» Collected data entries
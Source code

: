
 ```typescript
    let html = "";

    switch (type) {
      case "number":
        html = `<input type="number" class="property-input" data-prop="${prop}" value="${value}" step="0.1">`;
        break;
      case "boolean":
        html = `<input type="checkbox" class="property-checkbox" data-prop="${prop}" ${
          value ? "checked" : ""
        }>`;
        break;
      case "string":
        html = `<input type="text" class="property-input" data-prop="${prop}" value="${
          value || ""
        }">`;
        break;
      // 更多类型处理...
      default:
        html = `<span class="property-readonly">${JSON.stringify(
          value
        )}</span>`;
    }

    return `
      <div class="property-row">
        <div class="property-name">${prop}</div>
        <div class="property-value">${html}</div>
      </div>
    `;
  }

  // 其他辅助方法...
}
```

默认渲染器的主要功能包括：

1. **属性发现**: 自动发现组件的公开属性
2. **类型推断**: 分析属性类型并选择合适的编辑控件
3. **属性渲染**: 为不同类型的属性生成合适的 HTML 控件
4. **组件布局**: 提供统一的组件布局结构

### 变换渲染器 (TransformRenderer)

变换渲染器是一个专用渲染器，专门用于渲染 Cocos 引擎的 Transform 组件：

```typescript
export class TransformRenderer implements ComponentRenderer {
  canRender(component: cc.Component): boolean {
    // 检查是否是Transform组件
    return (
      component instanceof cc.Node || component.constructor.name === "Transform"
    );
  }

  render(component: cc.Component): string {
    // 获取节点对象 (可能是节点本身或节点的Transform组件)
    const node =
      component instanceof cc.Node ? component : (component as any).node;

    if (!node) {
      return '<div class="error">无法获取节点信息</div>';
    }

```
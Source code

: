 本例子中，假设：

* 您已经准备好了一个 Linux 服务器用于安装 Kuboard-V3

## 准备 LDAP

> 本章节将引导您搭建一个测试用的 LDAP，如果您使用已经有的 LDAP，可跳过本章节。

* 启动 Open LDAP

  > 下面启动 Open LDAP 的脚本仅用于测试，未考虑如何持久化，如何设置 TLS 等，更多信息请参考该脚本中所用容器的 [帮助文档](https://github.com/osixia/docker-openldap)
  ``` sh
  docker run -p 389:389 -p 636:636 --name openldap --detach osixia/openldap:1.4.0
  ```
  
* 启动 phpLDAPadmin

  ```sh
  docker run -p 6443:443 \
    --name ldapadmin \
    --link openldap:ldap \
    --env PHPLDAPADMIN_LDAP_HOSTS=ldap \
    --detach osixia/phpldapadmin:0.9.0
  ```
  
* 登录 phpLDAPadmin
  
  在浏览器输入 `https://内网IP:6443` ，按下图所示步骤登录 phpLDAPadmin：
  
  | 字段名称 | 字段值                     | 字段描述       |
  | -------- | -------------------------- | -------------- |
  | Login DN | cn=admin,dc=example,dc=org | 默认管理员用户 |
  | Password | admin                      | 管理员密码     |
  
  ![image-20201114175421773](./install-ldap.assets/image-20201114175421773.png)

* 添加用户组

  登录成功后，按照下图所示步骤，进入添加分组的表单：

» BRIEF
Across all the entries above, count each line that has the word "https" in it, and give only the count.

» TASK OUTPUT
2